→ **Task goal**:
In the entries below, identify every line with the string "Wazzag" and copy it.

Start of Records for this exercise

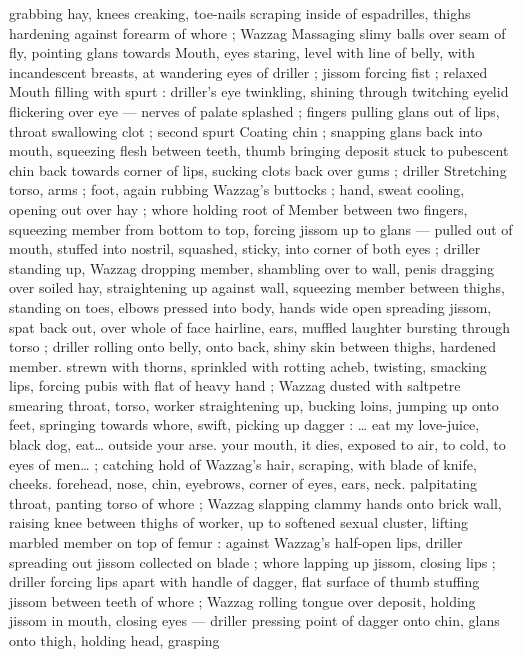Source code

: grabbing hay, knees creaking, toe-nails scraping inside of 
espadrilles, thighs hardening against forearm of whore ; Wazzag 
Massaging slimy balls over seam of fly, pointing glans towards 
Mouth, eyes staring, level with line of belly, with incandescent 
breasts, at wandering eyes of driller ; jissom forcing fist ; relaxed 
Mouth filling with spurt : driller's eye twinkling, shining through 
twitching eyelid flickering over eye --- nerves of palate splashed ; 
fingers pulling glans out of lips, throat swallowing clot ; second spurt 
Coating chin ; snapping glans back into mouth, squeezing flesh 
between teeth, thumb bringing deposit stuck to pubescent chin back 
towards corner of lips, sucking clots back over gums ; driller 
Stretching torso, arms ; foot, again rubbing Wazzag's buttocks ; 
hand, sweat cooling, opening out over hay ; whore holding root of 
Member between two fingers, squeezing member from bottom to top, 
forcing jissom up to glans --- pulled out of mouth, stuffed into 
nostril, squashed, sticky, into corner of both eyes ; driller standing 
up, Wazzag dropping member, shambling over to wall, penis dragging 
over soiled hay, straightening up against wall, squeezing member 
between thighs, standing on toes, elbows pressed into body, hands 
wide open spreading jissom, spat back out, over whole of face 
hairline, ears, muffled laughter bursting through torso ; driller rolling 
onto belly, onto back, shiny skin between thighs, hardened member. 
strewn with thorns, sprinkled with rotting acheb, twisting, smacking 
lips, forcing pubis with flat of heavy hand ; Wazzag dusted with 
saltpetre smearing throat, torso, worker straightening up, bucking 
loins, jumping up onto feet, springing towards whore, swift, picking 
up dagger : {\gl}{\ldots} eat my love-juice, black dog, eat{\ldots} outside your arse. 
your mouth, it dies, exposed to air, to cold, to eyes of men{\ldots}{\gr} ; 
catching hold of Wazzag's hair, scraping, with blade of knife, cheeks. 
forehead, nose, chin, eyebrows, corner of eyes, ears, neck. 
palpitating throat, panting torso of whore ; Wazzag slapping clammy 
hands onto brick wall, raising knee between thighs of worker, up to 
softened sexual cluster, lifting marbled member on top of femur : 
against Wazzag's half-open lips, driller spreading out jissom 
collected on blade ; whore lapping up jissom, closing lips ; driller 
forcing lips apart with handle of dagger, flat surface of thumb 
stuffing jissom between teeth of whore ; Wazzag rolling tongue over 
deposit, holding jissom in mouth, closing eyes --- driller pressing 
point of dagger onto chin, glans onto thigh, holding head, grasping 
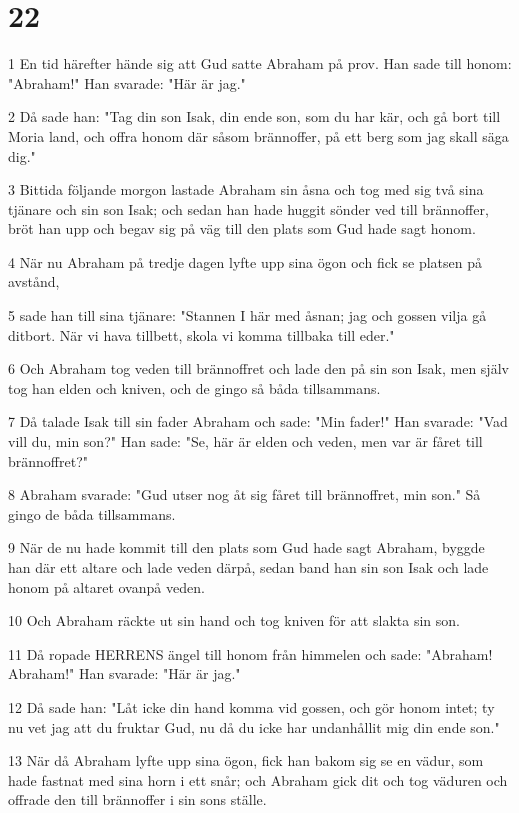 \chapter{22}

\par 1 En tid härefter hände sig att Gud satte Abraham på prov. Han sade till honom: "Abraham!" Han svarade: "Här är jag."
\par 2 Då sade han: "Tag din son Isak, din ende son, som du har kär, och gå bort till Moria land, och offra honom där såsom brännoffer, på ett berg som jag skall säga dig."
\par 3 Bittida följande morgon lastade Abraham sin åsna och tog med sig två sina tjänare och sin son Isak; och sedan han hade huggit sönder ved till brännoffer, bröt han upp och begav sig på väg till den plats som Gud hade sagt honom.
\par 4 När nu Abraham på tredje dagen lyfte upp sina ögon och fick se platsen på avstånd,
\par 5 sade han till sina tjänare: "Stannen I här med åsnan; jag och gossen vilja gå ditbort. När vi hava tillbett, skola vi komma tillbaka till eder."
\par 6 Och Abraham tog veden till brännoffret och lade den på sin son Isak, men själv tog han elden och kniven, och de gingo så båda tillsammans.
\par 7 Då talade Isak till sin fader Abraham och sade: "Min fader!" Han svarade: "Vad vill du, min son?" Han sade: "Se, här är elden och veden, men var är fåret till brännoffret?"
\par 8 Abraham svarade: "Gud utser nog åt sig fåret till brännoffret, min son." Så gingo de båda tillsammans.
\par 9 När de nu hade kommit till den plats som Gud hade sagt Abraham, byggde han där ett altare och lade veden därpå, sedan band han sin son Isak och lade honom på altaret ovanpå veden.
\par 10 Och Abraham räckte ut sin hand och tog kniven för att slakta sin son.
\par 11 Då ropade HERRENS ängel till honom från himmelen och sade: "Abraham! Abraham!" Han svarade: "Här är jag."
\par 12 Då sade han: "Låt icke din hand komma vid gossen, och gör honom intet; ty nu vet jag att du fruktar Gud, nu då du icke har undanhållit mig din ende son."
\par 13 När då Abraham lyfte upp sina ögon, fick han bakom sig se en vädur, som hade fastnat med sina horn i ett snår; och Abraham gick dit och tog väduren och offrade den till brännoffer i sin sons ställe.
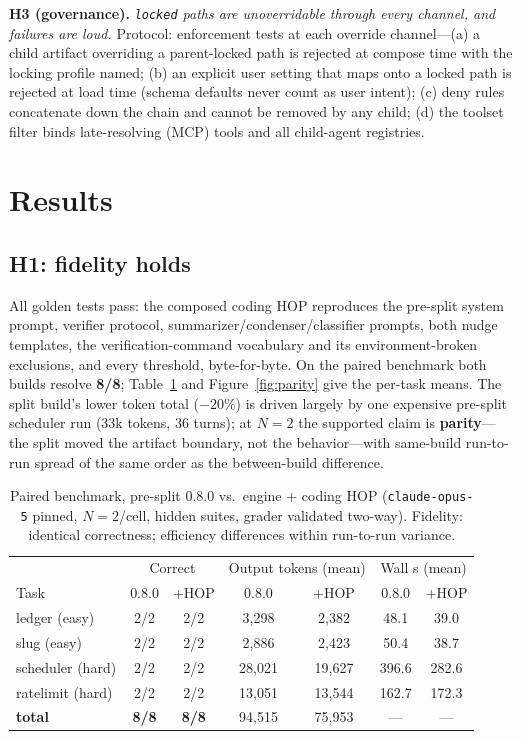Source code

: \documentclass[10pt]{article}
\begin{document}
\textbf{H3 (governance).} \emph{\texttt{locked} paths are unoverridable through every channel, and
failures are loud.} Protocol: enforcement tests at each override channel---(a) a child artifact
overriding a parent-locked path is rejected at compose time with the locking profile named; (b) an
explicit user setting that maps onto a locked path is rejected at load time (schema defaults never
count as user intent); (c) deny rules concatenate down the chain and cannot be removed by any child;
(d) the toolset filter binds late-resolving (MCP) tools and all child-agent registries.

\section{Results}

\subsection{H1: fidelity holds}

All golden tests pass: the composed coding HOP reproduces the pre-split system prompt, verifier
protocol, summarizer/condenser/classifier prompts, both nudge templates, the verification-command
vocabulary and its environment-broken exclusions, and every threshold, byte-for-byte. On the paired
benchmark both builds resolve \textbf{8/8}; Table~\ref{tab:parity} and Figure~\ref{fig:parity} give the
per-task means. The split build's lower token total ($-20\%$) is driven largely by one expensive
pre-split scheduler run (33k tokens, 36 turns); at $N{=}2$ the supported claim is \textbf{parity}---the
split moved the artifact boundary, not the behavior---with same-build run-to-run spread of the same
order as the between-build difference.

\begin{table}[h]
\centering\small
\begin{tabular}{lcccccc}
\toprule
 & \multicolumn{2}{c}{Correct} & \multicolumn{2}{c}{Output tokens (mean)} & \multicolumn{2}{c}{Wall s (mean)} \\
Task & 0.8.0 & +HOP & 0.8.0 & +HOP & 0.8.0 & +HOP \\
\midrule
ledger (easy) & 2/2 & 2/2 & 3{,}298 & 2{,}382 & 48.1 & 39.0 \\
slug (easy) & 2/2 & 2/2 & 2{,}886 & 2{,}423 & 50.4 & 38.7 \\
scheduler (hard) & 2/2 & 2/2 & 28{,}021 & 19{,}627 & 396.6 & 282.6 \\
ratelimit (hard) & 2/2 & 2/2 & 13{,}051 & 13{,}544 & 162.7 & 172.3 \\
\midrule
\textbf{total} & \textbf{8/8} & \textbf{8/8} & 94{,}515 & 75{,}953 & --- & --- \\
\bottomrule
\end{tabular}
\caption{Paired benchmark, pre-split 0.8.0 vs.\ engine + coding HOP (\texttt{claude-opus-5} pinned,
$N{=}2$/cell, hidden suites, grader validated two-way). Fidelity: identical correctness; efficiency
differences within run-to-run variance.}
\label{tab:parity}
\end{table}
\end{document}

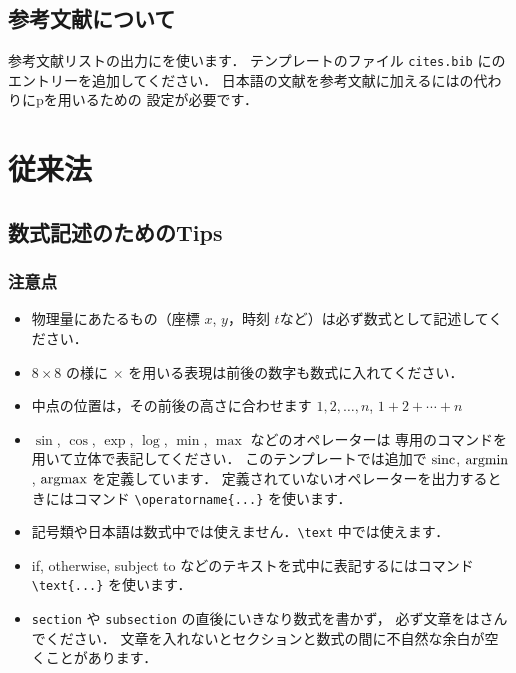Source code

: \documentclass[dvipdfmx,disablejfam,nosetpagesize,12pt]{jsbook}
\begin{document}
\section{参考文献について}
参考文献リストの出力に\BibTeX を使います．
テンプレートのファイル \verb+cites.bib+ に\BibTeX のエントリーを追加してください．
日本語の文献を参考文献に加えるには\BibTeX の代わりにp\BibTeX を用いるための
設定が必要です．

\chapter{従来法} \label{Chap.previous}
\section{数式記述のためのTips}

\subsection{注意点}
\begin{itemize}
   \item 物理量にあたるもの（座標 $x$, $y$，時刻 $t$など）は必ず数式として記述してください．
   \item $8\times8$ の様に $\times$ を用いる表現は前後の数字も数式に入れてください．
   \item 中点の位置は，その前後の高さに合わせます %
         $1,2,\ldots,n$,
         $1+2+\cdots+n$
   \item $\sin$, $\cos$, $\exp$, $\log$, $\min$, $\max$ などのオペレーターは
         専用のコマンドを用いて立体で表記してください．
         このテンプレートでは追加で $\operatorname*{sinc}$, $\operatorname*{argmin}$, $\operatorname*{argmax}$ を定義しています．
         定義されていないオペレーターを出力するときにはコマンド \verb+\operatorname{...}+ を使います．
   \item 記号類や日本語は数式中では使えません．\verb+\text+ 中では使えます．
   \item if, otherwise, subject to などのテキストを式中に表記するにはコマンド \verb+\text{...}+ を使います．
   \item \verb+section+ や \verb+subsection+ の直後にいきなり数式を書かず，
         必ず文章をはさんでください．
         文章を入れないとセクションと数式の間に不自然な余白が空くことがあります．
\end{itemize}
\end{document}
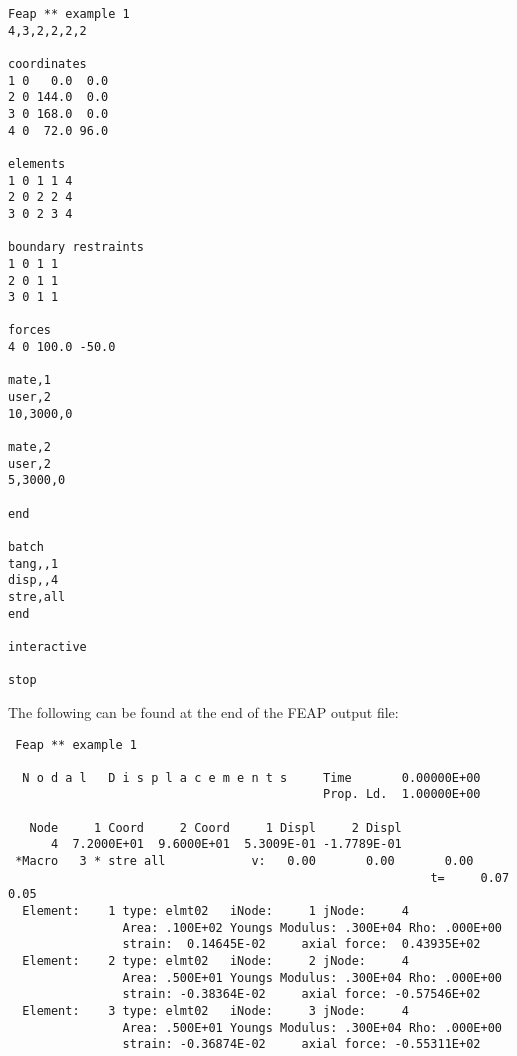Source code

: \documentclass[12pt]{article}
\begin{document}
{\sf\small \begin{verbatim}
Feap ** example 1
4,3,2,2,2,2

coordinates
1 0   0.0  0.0
2 0 144.0  0.0
3 0 168.0  0.0
4 0  72.0 96.0

elements
1 0 1 1 4
2 0 2 2 4
3 0 2 3 4

boundary restraints
1 0 1 1
2 0 1 1
3 0 1 1

forces
4 0 100.0 -50.0

mate,1
user,2
10,3000,0

mate,2
user,2
5,3000,0

end

batch
tang,,1
disp,,4
stre,all
end

interactive

stop
\end{verbatim}}

\pagebreak
The following can be found at the end of the FEAP output file:
{\sf\small \begin{verbatim}
 Feap ** example 1                                                             

  N o d a l   D i s p l a c e m e n t s     Time       0.00000E+00
                                            Prop. Ld.  1.00000E+00

   Node     1 Coord     2 Coord     1 Displ     2 Displ
      4  7.2000E+01  9.6000E+01  5.3009E-01 -1.7789E-01
 *Macro   3 * stre all            v:   0.00       0.00       0.00    
                                                           t=     0.07     0.05
  Element:    1 type: elmt02   iNode:     1 jNode:     4
                Area: .100E+02 Youngs Modulus: .300E+04 Rho: .000E+00
                strain:  0.14645E-02     axial force:  0.43935E+02
  Element:    2 type: elmt02   iNode:     2 jNode:     4
                Area: .500E+01 Youngs Modulus: .300E+04 Rho: .000E+00
                strain: -0.38364E-02     axial force: -0.57546E+02
  Element:    3 type: elmt02   iNode:     3 jNode:     4
                Area: .500E+01 Youngs Modulus: .300E+04 Rho: .000E+00
                strain: -0.36874E-02     axial force: -0.55311E+02
\end{verbatim}}
\end{document}
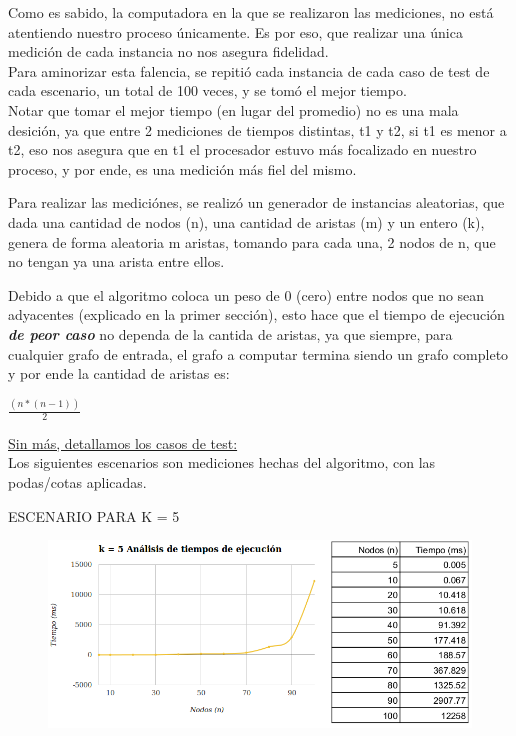 \documentclass[10pt,a4paper]{article}
\begin{document}
Como es sabido, la computadora en la que se realizaron las mediciones, no está atentiendo nuestro proceso únicamente. Es por eso, que realizar una única medición de cada instancia no nos asegura fidelidad.\\
\indent Para aminorizar esta falencia, se repitió cada instancia de cada caso de test de cada escenario, un total de 100 veces, y se tomó el mejor tiempo.\\
Notar que tomar el mejor tiempo (en lugar del promedio) no es una mala desición, ya que entre 2 mediciones de tiempos distintas, t1 y t2, si t1 es menor a t2, eso nos asegura que en t1 el procesador estuvo más focalizado en nuestro proceso, y por ende, es una medición más fiel del mismo.

Para realizar las mediciónes, se realizó un generador de instancias aleatorias, que dada una cantidad de nodos (n), una cantidad de aristas (m) y un entero (k), genera de forma aleatoria m aristas, tomando para cada una, 2 nodos de n, que no tengan ya una arista entre ellos.

Debido a que el algoritmo coloca un peso de 0 (cero) entre nodos que no sean adyacentes (explicado en la primer sección), esto hace que el tiempo de ejecución \textit{\textbf{de peor caso}} no dependa de la cantida de aristas, ya que siempre, para cualquier grafo de entrada, el grafo a computar termina siendo un grafo completo y por ende la cantidad de aristas es:

\begin{center}
\LARGE $\frac{(n * (n-1))}{2}$ \\
\end{center}


\underline{Sin más, detallamos los casos de test:}\\

Los siguientes escenarios son mediciones hechas del algoritmo, con las podas/cotas aplicadas.

\indent ESCENARIO PARA K = 5
	\begin{figure}[h]
		\begin{center}
		   \includegraphics[scale=0.70]{paraGraficar/k5.png}
		\end{center}	
	\end{figure}
\end{document}

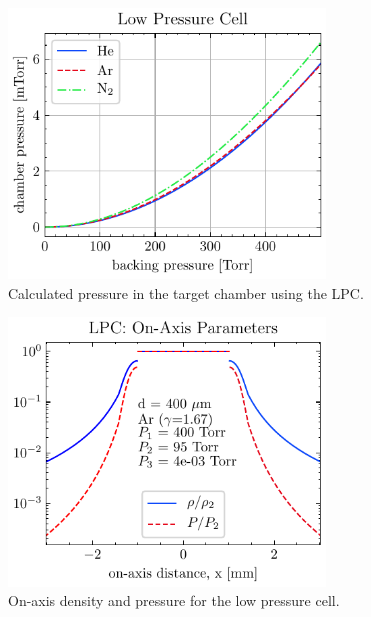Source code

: \begin{figure}
	\centering
	\includegraphics[width=0.75\textwidth]{figures/chap3/LPC_chamber_p.pdf}
	\caption{Calculated pressure in the target chamber using the LPC.}
	\label{fig:LPC_chamber_p}
\end{figure}

\begin{figure}
	\centering
	\includegraphics[width=0.75\textwidth]{figures/chap3/LPC_on_axis.pdf}
	\caption{On-axis density and pressure for the low pressure cell.}
	\label{fig:LPC_on_axis}
\end{figure}

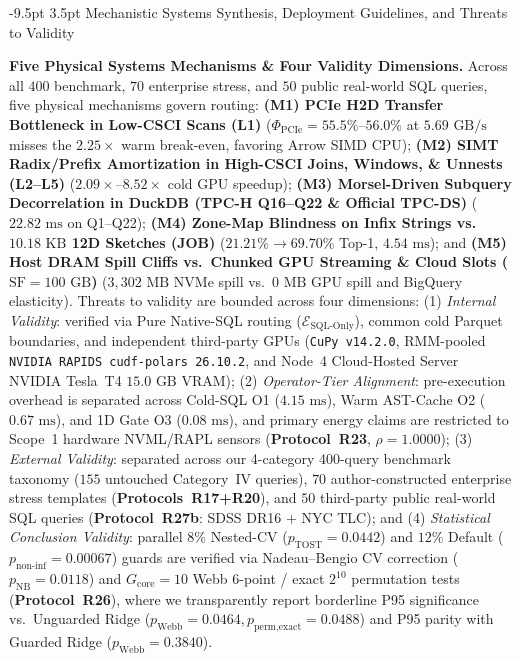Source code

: \documentclass[10pt,a4paper]{article}
\makeatletter
\renewcommand\section{\@startsection{section}{1}{\z@}%
  {-9.5pt \@plus -2pt \@minus -1.5pt}%
  {3.5pt \@plus 1pt}%
  {\normalfont\large\bfseries}}
\makeatother
\begin{document}
\section{Mechanistic Systems Synthesis, Deployment Guidelines, and Threats to Validity}
\par\noindent\textbf{Five Physical Systems Mechanisms \& Four Validity Dimensions.} Across all $400$ benchmark, $70$ enterprise stress, and $50$ public real-world SQL queries, five physical mechanisms govern routing: \textbf{(M1) PCIe H2D Transfer Bottleneck in Low-CSCI Scans (L1)} ($\Phi_{\text{PCIe}}=55.5\%\text{--}56.0\%$ at $5.69\text{ GB/s}$ misses the $2.25\times$ warm break-even, favoring Arrow SIMD CPU); \textbf{(M2) SIMT Radix/Prefix Amortization in High-CSCI Joins, Windows, \& Unnests (L2--L5)} ($2.09\times\text{--}8.52\times$ cold GPU speedup); \textbf{(M3) Morsel-Driven Subquery Decorrelation in DuckDB (TPC-H Q16--Q22 \& Official TPC-DS)} ($22.82\text{ ms}$ on Q1--Q22); \textbf{(M4) Zone-Map Blindness on Infix Strings vs.\ $10.18\text{ KB}$ 12D Sketches (JOB)} ($21.21\%\rightarrow 69.70\%$ Top-1, $4.54\text{ ms}$); and \textbf{(M5) Host DRAM Spill Cliffs vs.\ Chunked GPU Streaming \& Cloud Slots ($\text{SF}=100\text{ GB}$)} ($3{,}302\text{ MB}$ NVMe spill vs.\ $0\text{ MB}$ GPU spill and BigQuery elasticity). Threats to validity are bounded across four dimensions: (1) \emph{Internal Validity}: verified via Pure Native-SQL routing ($\mathcal{E}_{\text{SQL-Only}}$), common cold Parquet boundaries, and independent third-party GPUs (\texttt{CuPy v14.2.0}, RMM-pooled \texttt{NVIDIA RAPIDS cudf-polars 26.10.2}, and Node~4 Cloud-Hosted Server NVIDIA Tesla~T4 $15.0\text{ GB}$ VRAM); (2) \emph{Operator-Tier Alignment}: pre-execution overhead is separated across Cold-SQL O1 ($4.15\text{ ms}$), Warm AST-Cache O2 ($0.67\text{ ms}$), and 1D Gate O3 ($0.08\text{ ms}$), and primary energy claims are restricted to Scope~1 hardware NVML/RAPL sensors (\textbf{Protocol~R23}, $\rho=1.0000$); (3) \emph{External Validity}: separated across our 4-category 400-query benchmark taxonomy ($155$ untouched Category~IV queries), $70$ author-constructed enterprise stress templates (\textbf{Protocols~R17+R20}), and $50$ third-party public real-world SQL queries (\textbf{Protocol~R27b}: SDSS DR16 + NYC TLC); and (4) \emph{Statistical Conclusion Validity}: parallel $8\%$ Nested-CV ($p_{\text{TOST}}=0.0442$) and $12\%$ Default ($p_{\text{non-inf}}=0.00067$) guards are verified via Nadeau--Bengio CV correction ($p_{\text{NB}}=0.0118$) and $G_{\text{core}}=10$ Webb 6-point / exact $2^{10}$ permutation tests (\textbf{Protocol~R26}), where we transparently report borderline P95 significance vs.\ Unguarded Ridge ($p_{\text{Webb}}=0.0464, p_{\text{perm,exact}}=0.0488$) and P95 parity with Guarded Ridge ($p_{\text{Webb}}=0.3840$).
\end{document}
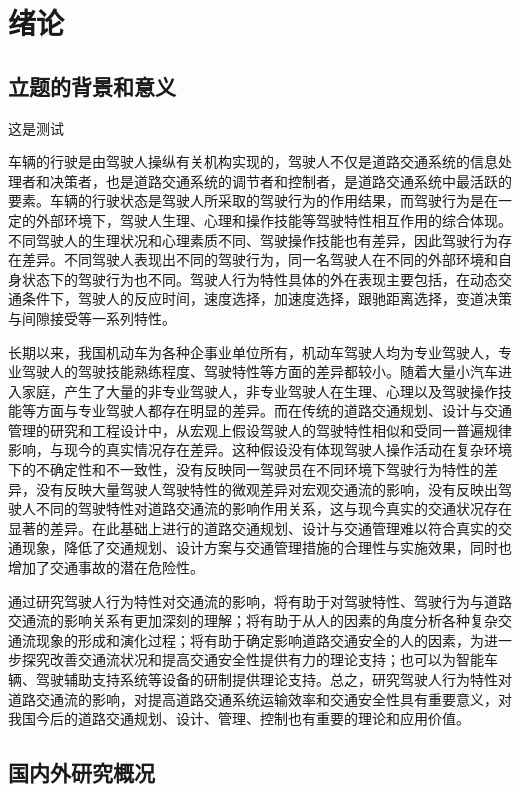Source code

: \chapter{绪论}
\section{立题的背景和意义}
这是测试\cite{seugs:standard}

车辆的行驶是由驾驶人操纵有关机构实现的，驾驶人不仅是道路交通系统的信息处理者和决策者，也是道路交通系统的调节者和控制者，是道路交通系统中最活跃的要素。车辆的行驶状态是驾驶人所采取的驾驶行为的作用结果，而驾驶行为是在一定的外部环境下，驾驶人生理、心理和操作技能等驾驶特性相互作用的综合体现。不同驾驶人的生理状况和心理素质不同、驾驶操作技能也有差异，因此驾驶行为存在差异。不同驾驶人表现出不同的驾驶行为，同一名驾驶人在不同的外部环境和自身状态下的驾驶行为也不同。驾驶人行为特性具体的外在表现主要包括，在动态交通条件下，驾驶人的反应时间，速度选择，加速度选择，跟驰距离选择，变道决策与间隙接受等一系列特性。

长期以来，我国机动车为各种企事业单位所有，机动车驾驶人均为专业驾驶人，专业驾驶人的驾驶技能熟练程度、驾驶特性等方面的差异都较小。随着大量小汽车进入家庭，产生了大量的非专业驾驶人，非专业驾驶人在生理、心理以及驾驶操作技能等方面与专业驾驶人都存在明显的差异。而在传统的道路交通规划、设计与交通管理的研究和工程设计中，从宏观上假设驾驶人的驾驶特性相似和受同一普遍规律影响，与现今的真实情况存在差异。这种假设没有体现驾驶人操作活动在复杂环境下的不确定性和不一致性，没有反映同一驾驶员在不同环境下驾驶行为特性的差异，没有反映大量驾驶人驾驶特性的微观差异对宏观交通流的影响，没有反映出驾驶人不同的驾驶特性对道路交通流的影响作用关系，这与现今真实的交通状况存在显著的差异。在此基础上进行的道路交通规划、设计与交通管理难以符合真实的交通现象，降低了交通规划、设计方案与交通管理措施的合理性与实施效果，同时也增加了交通事故的潜在危险性。

通过研究驾驶人行为特性对交通流的影响，将有助于对驾驶特性、驾驶行为与道路交通流的影响关系有更加深刻的理解；将有助于从人的因素的角度分析各种复杂交通流现象的形成和演化过程；将有助于确定影响道路交通安全的人的因素，为进一步探究改善交通流状况和提高交通安全性提供有力的理论支持；也可以为智能车辆、驾驶辅助支持系统等设备的研制提供理论支持。总之，研究驾驶人行为特性对道路交通流的影响，对提高道路交通系统运输效率和交通安全性具有重要意义，对我国今后的道路交通规划、设计、管理、控制也有重要的理论和应用价值。



\section{国内外研究概况}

End of Records for this exercise

→ **Written answer**:
espadrilles, thighs hardening against forearm of whore ; Wazzag 
Stretching torso, arms ; foot, again rubbing Wazzag's buttocks ; 
up, Wazzag dropping member, shambling over to wall, penis dragging 
lips, forcing pubis with flat of heavy hand ; Wazzag dusted with 
catching hold of Wazzag's hair, scraping, with blade of knife, cheeks. 
palpitating throat, panting torso of whore ; Wazzag slapping clammy 
against Wazzag's half-open lips, driller spreading out jissom 
stuffing jissom between teeth of whore ; Wazzag rolling tongue over 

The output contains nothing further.